German immigration to the Badger State occurred in three waves. The first, from 1850 to 1860, was made up of settlers from mainly southern and western states, including Bavaria, Baden, Württemberg, the Rhineland and Palatinate regions, and Switzerland. Agricultural distress and overpopulation were major factors impelling these people to come to Wisconsin, where farmland was relatively abundant and affordable. They settled in the southeastern part of the state and along the coast of Lake Michigan. This first wave also included liberal intellectuals and professionals fleeing the failed revolutions of 1848/1849. Carl Schurz, who made his home with his wife Margarethe Meyer Schurz in Watertown in the 1850s and 1860s, was the best known of Wisconsin’s “Forty-Eighters.”

During the second wave, from 1865 to 1875, Germans came to Wisconsin from northern areas such as Schleswig, Holstein, Hanover, and Westphalia. Many of these immigrants were peasant farmers adversely affected by an agricultural depression resulting from a flood of cheap American wheat into European markets. Skilled tradesmen also sought their fortune in Wisconsin, especially in the city of Milwaukee.

The years 1880 to 1890 marked the final and largest wave of 19th-century German immigration to the Badger State. Immigrants came from the northern and eastern regions of the German Empire, especially Brandenburg and Pomerania, and also from Silesia and Russia. They were mainly agricultural laborers and small craftsmen displaced by advancing technology and industrialization. Many of them settled in urban areas, especially the Lake Michigan industrial belt. Here they worked as laborers in the burgeoning factories, many of which had been founded by Germans who had come to the state a generation or two earlier.
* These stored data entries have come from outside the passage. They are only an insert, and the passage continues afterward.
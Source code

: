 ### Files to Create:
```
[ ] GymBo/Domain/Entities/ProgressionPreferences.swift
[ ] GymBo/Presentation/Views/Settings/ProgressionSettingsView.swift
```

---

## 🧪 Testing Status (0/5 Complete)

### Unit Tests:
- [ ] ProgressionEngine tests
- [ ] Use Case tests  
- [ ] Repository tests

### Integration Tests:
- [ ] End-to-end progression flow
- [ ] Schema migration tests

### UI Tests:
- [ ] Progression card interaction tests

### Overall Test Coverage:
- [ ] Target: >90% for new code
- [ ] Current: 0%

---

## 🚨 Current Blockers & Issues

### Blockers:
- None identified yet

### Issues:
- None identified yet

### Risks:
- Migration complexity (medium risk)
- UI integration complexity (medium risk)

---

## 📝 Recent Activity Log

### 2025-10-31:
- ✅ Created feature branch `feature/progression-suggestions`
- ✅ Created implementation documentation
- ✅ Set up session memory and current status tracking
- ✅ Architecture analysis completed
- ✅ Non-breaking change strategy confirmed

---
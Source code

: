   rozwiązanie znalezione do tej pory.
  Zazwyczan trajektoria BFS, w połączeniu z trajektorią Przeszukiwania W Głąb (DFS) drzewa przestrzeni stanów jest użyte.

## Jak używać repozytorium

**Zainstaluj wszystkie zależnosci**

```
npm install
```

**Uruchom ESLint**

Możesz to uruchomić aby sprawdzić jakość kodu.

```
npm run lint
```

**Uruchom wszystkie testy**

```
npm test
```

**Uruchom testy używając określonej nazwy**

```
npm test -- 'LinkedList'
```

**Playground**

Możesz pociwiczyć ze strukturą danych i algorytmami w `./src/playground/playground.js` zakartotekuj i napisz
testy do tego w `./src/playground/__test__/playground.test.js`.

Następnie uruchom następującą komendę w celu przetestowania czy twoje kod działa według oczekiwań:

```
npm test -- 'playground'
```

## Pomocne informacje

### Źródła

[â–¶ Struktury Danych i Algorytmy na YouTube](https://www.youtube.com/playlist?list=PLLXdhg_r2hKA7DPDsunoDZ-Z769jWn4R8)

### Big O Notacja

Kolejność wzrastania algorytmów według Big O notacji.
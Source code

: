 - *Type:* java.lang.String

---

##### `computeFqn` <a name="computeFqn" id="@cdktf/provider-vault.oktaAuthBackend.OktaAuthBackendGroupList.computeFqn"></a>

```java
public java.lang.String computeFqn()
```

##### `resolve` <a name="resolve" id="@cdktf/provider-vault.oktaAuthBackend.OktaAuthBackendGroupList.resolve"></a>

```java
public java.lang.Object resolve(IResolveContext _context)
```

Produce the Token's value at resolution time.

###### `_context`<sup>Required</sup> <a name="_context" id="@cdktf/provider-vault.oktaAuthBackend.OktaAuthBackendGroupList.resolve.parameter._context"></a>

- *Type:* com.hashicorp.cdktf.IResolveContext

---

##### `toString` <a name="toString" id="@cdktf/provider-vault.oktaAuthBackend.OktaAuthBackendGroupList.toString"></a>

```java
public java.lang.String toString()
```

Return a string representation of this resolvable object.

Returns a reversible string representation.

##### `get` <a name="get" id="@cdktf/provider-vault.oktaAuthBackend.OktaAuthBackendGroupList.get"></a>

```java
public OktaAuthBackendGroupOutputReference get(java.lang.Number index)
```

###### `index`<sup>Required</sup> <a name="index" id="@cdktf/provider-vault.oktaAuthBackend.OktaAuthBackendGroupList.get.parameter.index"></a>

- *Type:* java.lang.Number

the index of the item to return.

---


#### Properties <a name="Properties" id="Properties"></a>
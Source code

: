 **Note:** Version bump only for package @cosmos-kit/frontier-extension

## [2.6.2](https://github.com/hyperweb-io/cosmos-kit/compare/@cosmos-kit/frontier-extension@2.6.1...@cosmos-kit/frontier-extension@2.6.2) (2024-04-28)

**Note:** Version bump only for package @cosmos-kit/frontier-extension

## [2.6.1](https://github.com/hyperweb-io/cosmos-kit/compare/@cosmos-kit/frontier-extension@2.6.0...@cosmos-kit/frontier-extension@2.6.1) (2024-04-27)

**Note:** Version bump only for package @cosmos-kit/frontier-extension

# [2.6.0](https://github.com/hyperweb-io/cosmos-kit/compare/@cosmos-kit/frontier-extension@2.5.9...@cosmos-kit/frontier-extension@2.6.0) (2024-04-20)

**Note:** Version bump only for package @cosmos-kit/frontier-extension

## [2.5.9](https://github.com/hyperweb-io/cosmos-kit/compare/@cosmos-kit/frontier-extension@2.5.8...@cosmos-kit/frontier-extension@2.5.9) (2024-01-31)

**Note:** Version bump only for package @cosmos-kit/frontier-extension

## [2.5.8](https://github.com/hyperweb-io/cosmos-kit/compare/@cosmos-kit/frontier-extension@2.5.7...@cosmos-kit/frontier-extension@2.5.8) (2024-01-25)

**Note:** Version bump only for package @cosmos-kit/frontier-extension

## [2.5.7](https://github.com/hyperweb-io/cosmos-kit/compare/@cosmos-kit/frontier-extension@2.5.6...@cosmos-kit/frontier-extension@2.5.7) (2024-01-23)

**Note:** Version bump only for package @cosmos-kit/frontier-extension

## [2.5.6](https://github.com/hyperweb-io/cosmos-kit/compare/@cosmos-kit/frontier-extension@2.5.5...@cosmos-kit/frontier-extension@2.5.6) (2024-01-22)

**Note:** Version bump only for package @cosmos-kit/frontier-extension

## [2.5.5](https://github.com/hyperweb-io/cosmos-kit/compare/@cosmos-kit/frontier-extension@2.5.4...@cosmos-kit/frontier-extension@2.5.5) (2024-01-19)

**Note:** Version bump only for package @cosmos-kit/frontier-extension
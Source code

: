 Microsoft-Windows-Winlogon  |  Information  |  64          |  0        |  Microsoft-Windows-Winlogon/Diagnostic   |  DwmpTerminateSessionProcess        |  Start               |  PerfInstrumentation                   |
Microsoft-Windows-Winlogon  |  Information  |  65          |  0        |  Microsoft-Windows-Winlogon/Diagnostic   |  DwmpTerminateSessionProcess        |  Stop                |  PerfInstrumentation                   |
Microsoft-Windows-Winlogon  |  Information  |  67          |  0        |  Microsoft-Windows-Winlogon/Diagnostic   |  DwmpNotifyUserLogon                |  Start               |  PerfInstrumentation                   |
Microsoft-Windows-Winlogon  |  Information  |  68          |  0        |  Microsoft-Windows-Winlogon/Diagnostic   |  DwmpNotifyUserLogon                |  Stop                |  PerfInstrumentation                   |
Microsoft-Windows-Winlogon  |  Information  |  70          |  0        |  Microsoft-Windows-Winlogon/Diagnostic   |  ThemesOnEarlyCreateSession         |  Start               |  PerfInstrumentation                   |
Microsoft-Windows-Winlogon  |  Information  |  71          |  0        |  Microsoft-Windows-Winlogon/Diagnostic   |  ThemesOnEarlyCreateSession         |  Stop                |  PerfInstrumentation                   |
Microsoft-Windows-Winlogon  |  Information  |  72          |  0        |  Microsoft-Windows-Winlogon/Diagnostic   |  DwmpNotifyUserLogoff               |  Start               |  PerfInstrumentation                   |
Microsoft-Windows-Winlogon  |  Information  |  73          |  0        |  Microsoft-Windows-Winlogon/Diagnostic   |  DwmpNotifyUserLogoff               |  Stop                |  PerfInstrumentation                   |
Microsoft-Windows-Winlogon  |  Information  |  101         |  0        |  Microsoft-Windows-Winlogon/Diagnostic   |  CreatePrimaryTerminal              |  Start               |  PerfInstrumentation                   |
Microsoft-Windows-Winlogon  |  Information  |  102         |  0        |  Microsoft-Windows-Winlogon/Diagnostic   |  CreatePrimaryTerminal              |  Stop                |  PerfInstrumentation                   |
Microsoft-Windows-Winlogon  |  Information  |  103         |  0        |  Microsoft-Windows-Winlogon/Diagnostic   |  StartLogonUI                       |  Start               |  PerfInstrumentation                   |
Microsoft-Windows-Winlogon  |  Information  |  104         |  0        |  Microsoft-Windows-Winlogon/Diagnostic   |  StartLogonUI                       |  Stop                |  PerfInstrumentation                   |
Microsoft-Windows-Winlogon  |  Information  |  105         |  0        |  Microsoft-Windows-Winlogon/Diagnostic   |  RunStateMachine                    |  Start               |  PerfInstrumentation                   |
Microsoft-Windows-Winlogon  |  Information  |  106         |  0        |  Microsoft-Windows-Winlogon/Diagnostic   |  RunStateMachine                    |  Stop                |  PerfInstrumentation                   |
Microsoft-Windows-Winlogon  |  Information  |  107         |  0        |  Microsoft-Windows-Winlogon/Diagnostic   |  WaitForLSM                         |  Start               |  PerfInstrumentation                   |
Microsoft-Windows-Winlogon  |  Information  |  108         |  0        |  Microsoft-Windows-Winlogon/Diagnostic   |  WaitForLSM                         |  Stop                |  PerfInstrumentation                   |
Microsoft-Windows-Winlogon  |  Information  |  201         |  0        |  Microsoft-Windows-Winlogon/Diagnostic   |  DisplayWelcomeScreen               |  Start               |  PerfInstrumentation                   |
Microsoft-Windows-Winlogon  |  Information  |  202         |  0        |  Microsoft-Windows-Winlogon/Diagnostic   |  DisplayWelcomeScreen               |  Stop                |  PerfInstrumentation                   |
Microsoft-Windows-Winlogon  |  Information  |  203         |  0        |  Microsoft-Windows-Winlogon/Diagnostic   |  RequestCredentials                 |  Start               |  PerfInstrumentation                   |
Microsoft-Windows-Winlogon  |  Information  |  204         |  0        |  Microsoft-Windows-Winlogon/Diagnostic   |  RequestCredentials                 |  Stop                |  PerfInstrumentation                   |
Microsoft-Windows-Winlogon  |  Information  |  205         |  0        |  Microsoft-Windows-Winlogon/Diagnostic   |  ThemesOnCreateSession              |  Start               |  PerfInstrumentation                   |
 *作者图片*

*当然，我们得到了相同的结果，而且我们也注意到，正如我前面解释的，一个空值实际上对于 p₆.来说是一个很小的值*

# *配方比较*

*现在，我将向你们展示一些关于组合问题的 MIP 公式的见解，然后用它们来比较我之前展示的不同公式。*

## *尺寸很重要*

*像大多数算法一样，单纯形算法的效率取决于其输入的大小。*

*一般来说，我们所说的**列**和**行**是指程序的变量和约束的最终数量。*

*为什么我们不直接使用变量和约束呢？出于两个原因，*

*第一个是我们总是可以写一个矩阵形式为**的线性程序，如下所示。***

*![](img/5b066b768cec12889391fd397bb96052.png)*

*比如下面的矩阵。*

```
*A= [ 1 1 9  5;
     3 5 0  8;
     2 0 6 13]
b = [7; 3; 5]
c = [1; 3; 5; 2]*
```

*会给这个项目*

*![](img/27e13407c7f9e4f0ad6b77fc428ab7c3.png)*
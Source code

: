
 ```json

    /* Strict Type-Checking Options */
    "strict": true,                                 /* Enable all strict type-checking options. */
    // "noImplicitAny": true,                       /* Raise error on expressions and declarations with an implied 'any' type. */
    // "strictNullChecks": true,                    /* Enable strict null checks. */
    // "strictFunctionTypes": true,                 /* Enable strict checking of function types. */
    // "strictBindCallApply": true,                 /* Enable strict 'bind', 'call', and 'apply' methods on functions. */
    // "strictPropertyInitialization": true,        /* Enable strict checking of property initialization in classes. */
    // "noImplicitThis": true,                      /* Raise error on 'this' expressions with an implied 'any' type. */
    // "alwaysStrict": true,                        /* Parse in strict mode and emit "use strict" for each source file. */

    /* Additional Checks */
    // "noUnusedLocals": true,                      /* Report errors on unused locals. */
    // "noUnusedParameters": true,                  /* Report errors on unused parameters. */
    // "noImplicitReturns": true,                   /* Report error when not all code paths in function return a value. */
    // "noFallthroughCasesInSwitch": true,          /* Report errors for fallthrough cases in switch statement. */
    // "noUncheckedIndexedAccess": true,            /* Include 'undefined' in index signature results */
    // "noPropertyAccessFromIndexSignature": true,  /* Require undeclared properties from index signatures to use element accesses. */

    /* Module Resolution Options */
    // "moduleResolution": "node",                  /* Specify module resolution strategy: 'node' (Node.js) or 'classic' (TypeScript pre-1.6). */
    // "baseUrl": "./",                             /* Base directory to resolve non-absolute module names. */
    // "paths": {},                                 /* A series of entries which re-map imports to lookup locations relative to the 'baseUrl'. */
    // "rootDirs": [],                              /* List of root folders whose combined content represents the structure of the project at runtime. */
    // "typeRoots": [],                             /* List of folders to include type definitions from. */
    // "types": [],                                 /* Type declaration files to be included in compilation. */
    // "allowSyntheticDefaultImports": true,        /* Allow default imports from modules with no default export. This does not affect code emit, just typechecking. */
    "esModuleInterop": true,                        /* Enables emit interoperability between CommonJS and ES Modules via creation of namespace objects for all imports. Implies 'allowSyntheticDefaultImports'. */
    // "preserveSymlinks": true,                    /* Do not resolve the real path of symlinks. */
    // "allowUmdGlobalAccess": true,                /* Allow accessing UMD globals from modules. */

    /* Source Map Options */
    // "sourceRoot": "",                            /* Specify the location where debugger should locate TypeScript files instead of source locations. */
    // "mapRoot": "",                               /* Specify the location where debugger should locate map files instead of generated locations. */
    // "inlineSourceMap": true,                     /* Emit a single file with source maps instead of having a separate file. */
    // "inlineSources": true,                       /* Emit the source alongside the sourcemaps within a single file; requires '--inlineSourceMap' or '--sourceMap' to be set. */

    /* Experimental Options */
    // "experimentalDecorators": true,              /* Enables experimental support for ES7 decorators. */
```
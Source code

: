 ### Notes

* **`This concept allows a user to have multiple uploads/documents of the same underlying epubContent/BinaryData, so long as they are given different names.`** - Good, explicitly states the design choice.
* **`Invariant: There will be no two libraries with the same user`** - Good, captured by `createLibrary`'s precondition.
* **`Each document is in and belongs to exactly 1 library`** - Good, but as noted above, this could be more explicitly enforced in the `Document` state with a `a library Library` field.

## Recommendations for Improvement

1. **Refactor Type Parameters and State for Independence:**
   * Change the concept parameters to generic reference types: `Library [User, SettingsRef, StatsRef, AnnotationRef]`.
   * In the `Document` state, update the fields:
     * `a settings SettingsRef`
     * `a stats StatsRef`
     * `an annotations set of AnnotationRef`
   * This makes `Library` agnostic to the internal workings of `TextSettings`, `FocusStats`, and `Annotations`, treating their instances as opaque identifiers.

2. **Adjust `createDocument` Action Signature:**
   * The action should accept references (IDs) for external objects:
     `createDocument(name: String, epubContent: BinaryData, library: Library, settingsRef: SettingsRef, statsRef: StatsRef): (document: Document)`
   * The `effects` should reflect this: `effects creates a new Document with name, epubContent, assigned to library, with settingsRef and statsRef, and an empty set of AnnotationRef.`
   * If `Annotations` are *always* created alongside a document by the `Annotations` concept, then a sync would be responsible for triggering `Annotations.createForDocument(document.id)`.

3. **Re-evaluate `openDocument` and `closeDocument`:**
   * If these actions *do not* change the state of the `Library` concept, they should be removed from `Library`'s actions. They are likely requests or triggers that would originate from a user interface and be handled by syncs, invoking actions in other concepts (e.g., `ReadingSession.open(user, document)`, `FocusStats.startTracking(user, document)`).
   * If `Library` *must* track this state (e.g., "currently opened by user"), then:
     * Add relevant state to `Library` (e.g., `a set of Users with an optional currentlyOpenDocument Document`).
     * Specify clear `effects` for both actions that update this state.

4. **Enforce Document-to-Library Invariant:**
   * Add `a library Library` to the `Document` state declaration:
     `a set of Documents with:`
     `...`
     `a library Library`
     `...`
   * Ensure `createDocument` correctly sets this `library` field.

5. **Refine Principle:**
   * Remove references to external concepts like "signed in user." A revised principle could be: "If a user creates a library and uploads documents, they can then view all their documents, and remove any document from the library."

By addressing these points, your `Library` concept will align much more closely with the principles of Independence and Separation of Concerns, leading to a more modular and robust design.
German immigration slowed significantly in the first half of the 20th century as the result of American immigration policies and the two world wars. Only a small fraction of the exiles and refugees from Nazi Germany settled in the Badger State. In the 1950s, partially as a consequence of the Displaced Persons Act (1948) and the Refugee Relief Act (1953), German-speaking immigrants came to Wisconsin once again. Many were from Eastern Europe, including Danube Swabians and East Prussians, who fled or were displaced from their homelands in the years immediately following the war.